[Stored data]
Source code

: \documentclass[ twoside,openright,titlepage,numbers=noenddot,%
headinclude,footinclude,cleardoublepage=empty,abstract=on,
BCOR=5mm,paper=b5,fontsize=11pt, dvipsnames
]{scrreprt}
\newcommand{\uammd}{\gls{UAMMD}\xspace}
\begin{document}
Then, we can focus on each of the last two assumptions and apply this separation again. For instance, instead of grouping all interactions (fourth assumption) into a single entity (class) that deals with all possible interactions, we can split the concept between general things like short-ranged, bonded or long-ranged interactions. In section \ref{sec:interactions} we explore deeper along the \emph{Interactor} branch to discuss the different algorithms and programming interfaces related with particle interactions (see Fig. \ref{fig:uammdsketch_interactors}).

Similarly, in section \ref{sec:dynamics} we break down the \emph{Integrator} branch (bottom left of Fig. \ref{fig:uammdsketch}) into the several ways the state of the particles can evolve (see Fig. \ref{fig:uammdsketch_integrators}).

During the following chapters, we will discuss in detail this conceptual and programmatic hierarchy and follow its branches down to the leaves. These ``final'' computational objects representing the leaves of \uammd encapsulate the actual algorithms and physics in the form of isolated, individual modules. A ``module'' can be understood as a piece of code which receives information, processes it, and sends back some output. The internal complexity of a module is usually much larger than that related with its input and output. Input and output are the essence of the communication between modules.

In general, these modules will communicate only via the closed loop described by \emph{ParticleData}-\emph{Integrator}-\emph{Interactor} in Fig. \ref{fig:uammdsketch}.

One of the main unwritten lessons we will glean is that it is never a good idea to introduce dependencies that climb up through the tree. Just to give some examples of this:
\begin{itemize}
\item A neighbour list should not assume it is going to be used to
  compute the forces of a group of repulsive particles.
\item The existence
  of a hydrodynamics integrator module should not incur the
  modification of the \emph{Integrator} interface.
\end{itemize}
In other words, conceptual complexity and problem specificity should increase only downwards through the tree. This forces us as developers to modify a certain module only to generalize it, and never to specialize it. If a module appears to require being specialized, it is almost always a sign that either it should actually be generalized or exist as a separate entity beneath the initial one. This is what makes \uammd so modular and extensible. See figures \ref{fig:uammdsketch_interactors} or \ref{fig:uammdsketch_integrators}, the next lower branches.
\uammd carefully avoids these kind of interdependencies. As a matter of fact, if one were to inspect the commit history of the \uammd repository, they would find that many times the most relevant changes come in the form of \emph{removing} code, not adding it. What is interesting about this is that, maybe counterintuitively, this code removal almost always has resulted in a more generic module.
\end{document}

What to produce: Transcribe the records exactly as they appear.

Solution to the problem:
Source code

: \documentclass[ twoside,openright,titlepage,numbers=noenddot,%
headinclude,footinclude,cleardoublepage=empty,abstract=on,
BCOR=5mm,paper=b5,fontsize=11pt, dvipsnames
]{scrreprt}
\newcommand{\uammd}{\gls{UAMMD}\xspace}
\begin{document}
Then, we can focus on each of the last two assumptions and apply this separation again. For instance, instead of grouping all interactions (fourth assumption) into a single entity (class) that deals with all possible interactions, we can split the concept between general things like short-ranged, bonded or long-ranged interactions. In section \ref{sec:interactions} we explore deeper along the \emph{Interactor} branch to discuss the different algorithms and programming interfaces related with particle interactions (see Fig. \ref{fig:uammdsketch_interactors}).

Similarly, in section \ref{sec:dynamics} we break down the \emph{Integrator} branch (bottom left of Fig. \ref{fig:uammdsketch}) into the several ways the state of the particles can evolve (see Fig. \ref{fig:uammdsketch_integrators}).

During the following chapters, we will discuss in detail this conceptual and programmatic hierarchy and follow its branches down to the leaves. These ``final'' computational objects representing the leaves of \uammd encapsulate the actual algorithms and physics in the form of isolated, individual modules. A ``module'' can be understood as a piece of code which receives information, processes it, and sends back some output. The internal complexity of a module is usually much larger than that related with its input and output. Input and output are the essence of the communication between modules.

In general, these modules will communicate only via the closed loop described by \emph{ParticleData}-\emph{Integrator}-\emph{Interactor} in Fig. \ref{fig:uammdsketch}.

One of the main unwritten lessons we will glean is that it is never a good idea to introduce dependencies that climb up through the tree. Just to give some examples of this:
\begin{itemize}
\item A neighbour list should not assume it is going to be used to
  compute the forces of a group of repulsive particles.
\item The existence
  of a hydrodynamics integrator module should not incur the
  modification of the \emph{Integrator} interface.
\end{itemize}
In other words, conceptual complexity and problem specificity should increase only downwards through the tree. This forces us as developers to modify a certain module only to generalize it, and never to specialize it. If a module appears to require being specialized, it is almost always a sign that either it should actually be generalized or exist as a separate entity beneath the initial one. This is what makes \uammd so modular and extensible. See figures \ref{fig:uammdsketch_interactors} or \ref{fig:uammdsketch_integrators}, the next lower branches.
\uammd carefully avoids these kind of interdependencies. As a matter of fact, if one were to inspect the commit history of the \uammd repository, they would find that many times the most relevant changes come in the form of \emph{removing} code, not adding it. What is interesting about this is that, maybe counterintuitively, this code removal almost always has resulted in a more generic module.
\end{document}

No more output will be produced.